Dal 2017, i decessi superano le nascite nelle isole, che hanno il tasso di fertilità più basso del paese, anche se la popolazione continua a crescere grazie all’immigrazione.
Il modello economico delle Canarie spiega la crescita demografica che le isole hanno registrato negli ultimi anni, superiore a quella dell’intera Spagna.
Il peso dell’immigrazione regolare, attratta dalle opportunità di lavoro offerte soprattutto dal settore turistico, è sempre più importante in un arcipelago in rosso in termini di nascite dal 2017.
Secondo l’Istituto Nazionale di Statistica (INE), nel 2024 sono stati registrati nelle isole 17.786 decessi contro 11.718 nascite, ovvero un saldo demografico negativo di 6.068 persone dopo un calo della natalità del 2,3% rispetto all’anno precedente.
Sono ormai otto anni consecutivi che a livello regionale si registrano più decessi che nascite, una tendenza da cui si distinguono Fuerteventura e Lanzarote.
Un Comunità che sta velocemente invecchiando.
Le Canarie hanno il tasso di fertilità più basso del Paese, con una media di 0,86 figli per donna, meno della metà di quello considerato normale per garantire il ricambio generazionale (2,1).

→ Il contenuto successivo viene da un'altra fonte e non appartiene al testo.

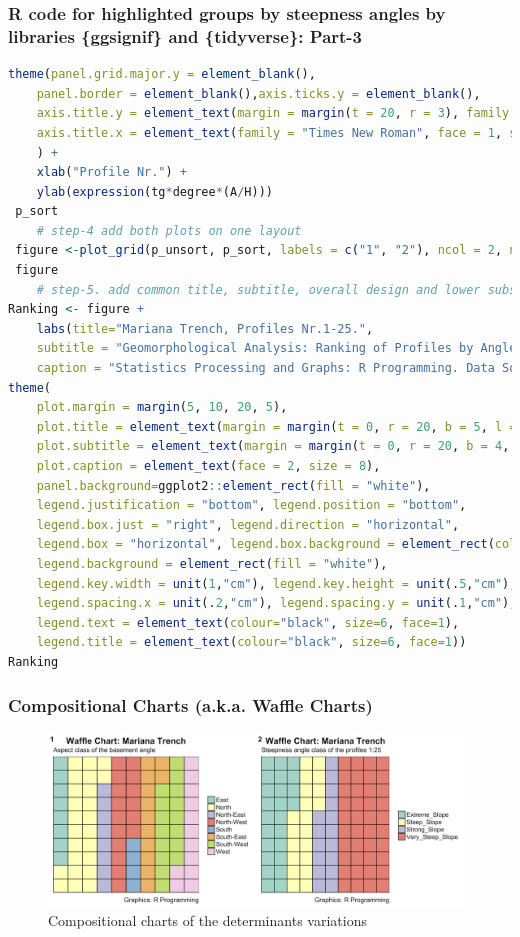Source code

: \documentclass[pdflatex,compress,10pt,
	xcolor={dvipsnames,dvipsnames,svgnames,x11names,table},
	hyperref={colorlinks = true,breaklinks = true, urlcolor = NavyBlue, breaklinks = true}]{beamer}
\begin{document}
\begin{frame}[fragile,shrink=20]\frametitle{R code for highlighted groups by steepness angles by libraries \{ggsignif\} and \{tidyverse\}: Part-3}
\begin{lstlisting}[language=R]
    theme(panel.grid.major.y = element_blank(), 
	panel.border = element_blank(),axis.ticks.y = element_blank(),
	axis.title.y = element_text(margin = margin(t = 20, r = 3), family = "Times New Roman", face = 1, size = 10),
	axis.title.x = element_text(family = "Times New Roman", face = 1, size = 10, margin = margin(t = .2)),
	) +
	xlab("Profile Nr.") +
	ylab(expression(tg*degree*(A/H)))
 p_sort
	# step-4 add both plots on one layout
 figure <-plot_grid(p_unsort, p_sort, labels = c("1", "2"), ncol = 2, nrow = 1)
 figure
	# step-5. add common title, subtitle, overall design and lower subscript
Ranking <- figure +						
	labs(title="Mariana Trench, Profiles Nr.1-25.", 
	subtitle = "Geomorphological Analysis: Ranking of Profiles by Angle Steepness (Left: Unsorted; Right: Sorted and Grouped)",
	caption = "Statistics Processing and Graphs: R Programming. Data Source: QGIS") +
theme(
	plot.margin = margin(5, 10, 20, 5),
	plot.title = element_text(margin = margin(t = 0, r = 20, b = 5, l = 0), family = "Kai", face = "bold", size = 12), 
	plot.subtitle = element_text(margin = margin(t = 0, r = 20, b = 4, l = 0), family = "Hei", face = "bold", size = 10), 
	plot.caption = element_text(face = 2, size = 8),
	panel.background=ggplot2::element_rect(fill = "white"),
	legend.justification = "bottom", legend.position = "bottom",
	legend.box.just = "right", legend.direction = "horizontal",
	legend.box = "horizontal", legend.box.background = element_rect(colour = "honeydew4",size=0.2),
	legend.background = element_rect(fill = "white"),
	legend.key.width = unit(1,"cm"), legend.key.height = unit(.5,"cm"),
	legend.spacing.x = unit(.2,"cm"), legend.spacing.y = unit(.1,"cm"),
	legend.text = element_text(colour="black", size=6, face=1),
	legend.title = element_text(colour="black", size=6, face=1))
Ranking
\end{lstlisting}
\end{frame}

\begin{frame}\frametitle{Compositional Charts (a.k.a. Waffle Charts)}
\begin{figure}[H]
	\centering
		\includegraphics[width=11cm]{Fig-3-10.jpg}
	\caption{Compositional charts of the determinants variations}
\end{figure}		
\end{frame}
\end{document}

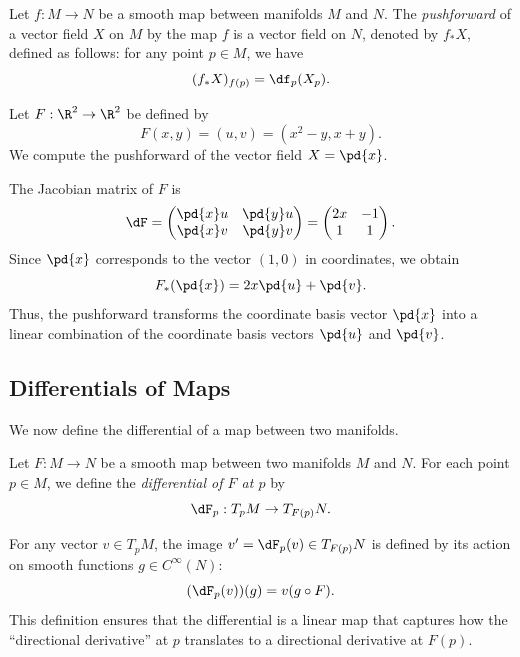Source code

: \begin{definition}
  Let $f : M \to N$ be a smooth map between manifolds $M$ and $N$. The \emph{pushforward} of a vector field $X$ on $M$ by the map $f$ is a vector field on $N$, denoted by $f_*X$, defined as follows: for any point $p \in M$, we have
  \[%
    (f_*X)_{f(p)} = \df_p(X_p)
  .\]%
\end{definition}

\begin{example}
  Let $F : \R^2 \to \R^2$ be defined by
  \[%
    F(x,y) = (u,v) = (x^2 - y, x + y)
  .\]%
  We compute the pushforward of the vector field $X = \pd{x}$.

  The Jacobian matrix of $F$ is
  \[%
    \dF = \begin{pmatrix}
      \pd{x} u & \pd{y} u \\
      \pd{x} v & \pd{y} v \\
    \end{pmatrix}
    = \begin{pmatrix}
      2x & -1 \\
      1 & 1 \\
    \end{pmatrix}
  .\]%
  Since $\pd{x}$ corresponds to the vector $(1,0)$ in coordinates, we obtain
  \[%
    F_*(\pd{x}) = 2x \pd{u} + \pd{v}
  .\]%
  Thus, the pushforward transforms the coordinate basis vector $\pd{x}$ into a linear combination of the coordinate basis vectors $\pd{u}$ and $\pd{v}$.
\end{example}


\subsection{Differentials of Maps} We now define the differential of a map between two manifolds.
\begin{definition}
  Let $F : M \to N$ be a smooth map between two manifolds $M$ and $N$. For each point $p \in M$, we define the \emph{differential of $F$ at $p$} by
  \[%
    \dF_p : T_pM \to T_{F(p)}N
  .\]%
\end{definition}


For any vector $v \in T_pM$, the image $v' = \dF_p(v) \in T_{F(p)}N$ is defined by its action on smooth functions $g \in C^\infty(N)$:
\[%
  (\dF_p(v))(g) = v(g \circ F)
.\]%
This definition ensures that the differential is a linear map that captures how the ``directional derivative'' at $p$ translates to a directional derivative at $F(p)$.

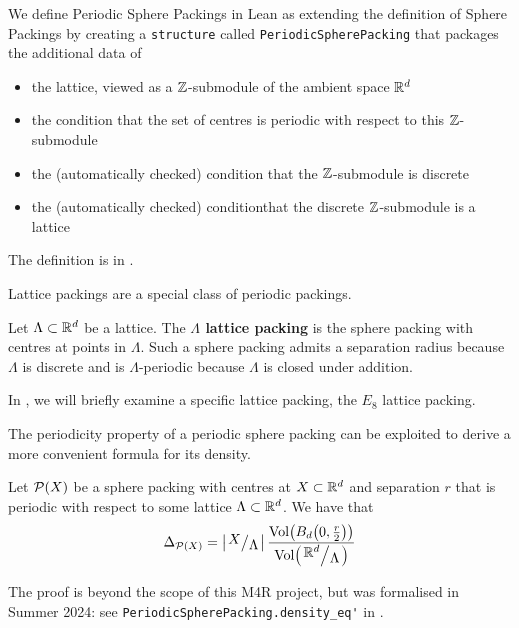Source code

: We define Periodic Sphere Packings in Lean as extending the definition of Sphere Packings by creating a \verb|structure| called \verb|PeriodicSpherePacking| that packages the additional data of
\begin{itemize}
    \item the lattice, viewed as a $\mathbb{Z}$-submodule of the ambient space $\mathbb{R}^d$
    \item the condition that the set of centres is periodic with respect to this $\mathbb{Z}$-submodule
    \item the (automatically checked) condition\footnotemark{} that the $\mathbb{Z}$-submodule is discrete
    \item the (automatically checked) condition\footnotemark[\value{footnote}] that the discrete $\mathbb{Z}$-submodule is a lattice
\end{itemize}
The definition is in \cite[\texttt{SpherePacking.Basic.SpherePacking}]{documentation}.

Lattice packings are a special class of periodic packings.

\begin{boxdefinition}
    Let $\Lambda \subset \mathbb{R}^d$ be a lattice. The \textbf{$\Lambda$ lattice packing} is the sphere packing with centres at points in $\Lambda$. Such a sphere packing admits a separation radius because $\Lambda$ is discrete and is $\Lambda$-periodic because $\Lambda$ is closed under addition.
\end{boxdefinition}

In , we will briefly examine a specific lattice packing, the $E_8$ lattice packing.

The periodicity property of a periodic sphere packing can be exploited to derive a more convenient formula for its density.

\begin{boxproposition}\label{Ch2:Prop:Periodic_Density}
    Let $\mathcal{P}(X)$ be a sphere packing with centres at $X \subset \mathbb{R}^d$ and separation $r$ that is periodic with respect to some lattice $\Lambda \subset \mathbb{R}^d$. We have that
    \begin{align}
        \Delta_{\Pa(X)} = \abs{\quotient{X}{\Lambda}} \frac{\Volof{B_d\of{0, \frac{r}{2}}}}{\Volof{\quotient{\R^d}{\Lambda}}}
        \label{Ch2:Eq:Periodic_Density}
    \end{align}
\end{boxproposition}

The proof is beyond the scope of this M4R project, but was formalised in Summer 2024: see \verb|PeriodicSpherePacking.density_eq'| in \cite[\texttt{SpherePacking.Basic.PeriodicPacking}]{documentation}.

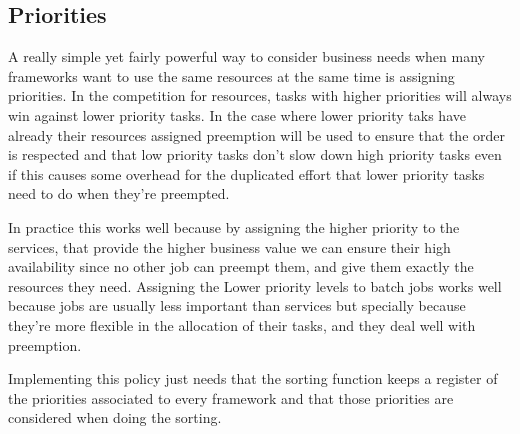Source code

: \documentclass{report}                     %
\begin{document}
\label{sec:businessrelevance}

\subsection{Priorities}

A really simple yet fairly powerful way to consider business needs
when many frameworks want to use the same resources at the same time
is assigning priorities. In the competition for resources, tasks with
higher priorities will always win against lower priority tasks. In the
case where lower priority taks have already their resources assigned
preemption will be used to ensure that the order is respected and that
low priority tasks don't slow down high priority tasks even if this
causes some overhead for the duplicated effort that lower priority
tasks need to do when they're preempted.

In practice this works well because by assigning the higher priority
to the services, that provide the higher business value  we can
ensure their high availability since no other job can preempt them,
and give them exactly the resources they need. Assigning the Lower
priority levels to batch jobs works well because jobs are usually less
important than services but specially because they're more flexible in
the allocation of their tasks, and they deal well with preemption.

Implementing this policy just needs that the sorting function keeps a
register of the priorities associated to every framework and that
those priorities are considered when doing the sorting.



\end{document}
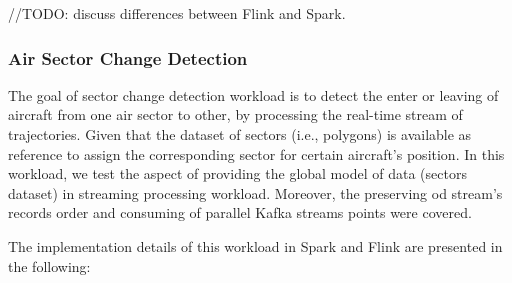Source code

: \documentclass[]{article}
\begin{document}
\begin{itemize}
//TODO: discuss differences between Flink and Spark.

\end{itemize}

\subsubsection{Air Sector Change Detection}

The goal of sector change detection workload is to detect the  enter or leaving of aircraft from one air sector to other, by processing the real-time stream of trajectories. Given that the dataset of sectors (i.e., polygons) is available as reference to assign the corresponding sector for certain aircraft's position. In this workload, we test the aspect of providing the  global model of data (sectors dataset) in streaming processing workload. Moreover, the preserving od stream's records order and consuming of parallel Kafka streams points were covered.
 
 The implementation details of this workload in Spark and Flink are presented in the following: 
 
\end{document}
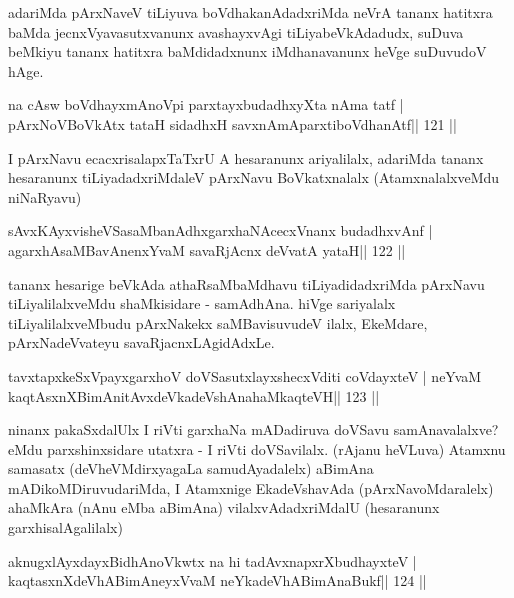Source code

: \begin{artha}
adariMda pArxNaveV tiLiyuva boVdhakanAdadxriMda neVrA tananx hatitxra  baMda jecnxVyavasutxvanunx avashayxvAgi tiLiyabeVkAdadudx, suDuva beMkiyu tananx hatitxra baMdidadxnunx iMdhanavanunx heVge suDuvudoV hAge.
\end{artha}

\begin{shl}
na cAsw boVdhayxmAnoV\s pi parxtayxbudadhxyXta nAma tatf |
pArxNoV\s BoVkAtx tataH sidadhxH savxnAmAparxtiboVdhanAtf\hfill || 121 ||
\end{shl}

\begin{artha}
I pArxNavu ecacxrisalapxTaTxrU A hesaranunx ariyalilalx, adariMda tananx hesaranunx tiLiyadadxriMdaleV pArxNavu BoVkatxnalalx (AtamxnalalxveMdu niNaRyavu)
\end{artha}

\begin{shl}
sAvxKAyxvisheVSasaMbanAdhxgarxhaNAcecxVnanx budadhxvAnf |
agarxhAsaMBavAnenxYvaM savaRjAcnx deVvatA yataH\hfill || 122 ||
\end{shl}

\begin{artha}
tananx hesarige beVkAda athaRsaMbaMdhavu tiLiyadidadxriMda pArxNavu  tiLiyalilalxveMdu shaMkisidare - samAdhAna. hiVge sariyalalx  tiLiyalilalxveMbudu pArxNakekx saMBavisuvudeV ilalx, EkeMdare, pArxNadeVvateyu savaRjacnxLAgidAdxLe.
\end{artha}


\begin{shl}
tavxtapxkeSxV\s payxgarxhoV doVSasutxlayxshecxVditi coVdayxteV |
neYvaM kaqtAsxnXBimAnitAvxdeVkadeVshAnahaMkaqteVH\hfill || 123 ||
\end{shl}

\begin{artha}
ninanx pakaSxdalUlx I riVti garxhaNa mADadiruva doVSavu samAnavalalxve? eMdu parxshinxsidare utatxra - I riVti doVSavilalx. (rAjanu heVLuva) Atamxnu samasatx (deVheVMdirxyagaLa samudAyadalelx) aBimAna mADikoMDiruvudariMda, I Atamxnige EkadeVshavAda (pArxNavoMdaralelx) ahaMkAra (nAnu eMba aBimAna) vilalxvAdadxriMdalU (hesaranunx garxhisalAgalilalx) 
\end{artha} 


\begin{shl}
aknugxlAyxdayxBidhAnoVkwtx na hi tadAvxnapxrXbudhayxteV |
kaqtasxnXdeVhABimAneyxVvaM neYkadeVhABimAnaBukf\hfill || 124 ||
\end{shl}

Una realtà che non ha nulla a che vedere con le statistiche degli anni ’90, quando le isole occupavano il secondo posto tra le regioni autonome con i più alti tassi di natalità.
I bassi salari, la disoccupazione, i tassi di povertà e un indice di divorzi superiore alla media nazionale, insieme al ritardo nell’età di concepimento dei figli (che riduce la possibilità di averne) sono i fattori che determinano la curva discendente delle nascite.
Di fronte a questa realtà, l’immigrazione tira il carro demografico nell’arcipelago.
L’aumento registrato dall’INE nel 2024 è stato di 19.505 abitanti, portando il numero totale dei residenti a 2.258.219.
Autostrade congestionate, lunghe liste d’attesa per l’assistenza sanitaria, una crisi senza precedenti nel settore immobiliare e problemi nella gestione dei rifiuti, dell’acqua e dell’energia sono le conseguenze più evidenti del sovraccarico di isole come Tenerife, che ha la popolazione più numerosa, sia fissa che fluttuante.
“C’è una disfunzione tra la popolazione e le risorse e i servizi offerti”, sottolinea José León García Rodríguez, professore emerito di Geografia umana all’Università di La Laguna, che indica l’“enorme carenza” di alloggi come uno dei fattori chiave che provoca un effetto a catena sulla mobilità.
“Gran parte della manodopera turistica lavora nel sud e vive lontano, il che costringe a spostarsi, e questo si nota sulle autostrade, poiché non esiste un servizio di trasporto alternativo all’auto che sia affidabile”.
Si ricorda che gran parte della popolazione straniera arriva come turista e, per regolarizzare la propria situazione, accetta salari e lavori più bassi rispetto ad altre comunità – l’arcipelago è la seconda regione autonoma con i salari più bassi – in settori come i servizi, l’agricoltura, l’edilizia e l’assistenza agli anziani.
L’esperto ricorda che l’82% dei residenti nell’arcipelago si concentra a Tenerife e Gran Canaria.
“Come possiamo riequilibrare la popolazione?
Mandando gli abitanti delle isole centrali in quelle periferiche?
Cambiare questa situazione è molto complicato, perché la popolazione vive dove può, dove ci sono le risorse, dove ha il lavoro, dove ha ereditato o costruito una casa o dove ha un passato familiare”, spiega.
Queste argomentazioni lo portano a una conclusione: “Non si può pretendere una ridistribuzione della popolazione delle Canarie attraverso decisioni politiche”.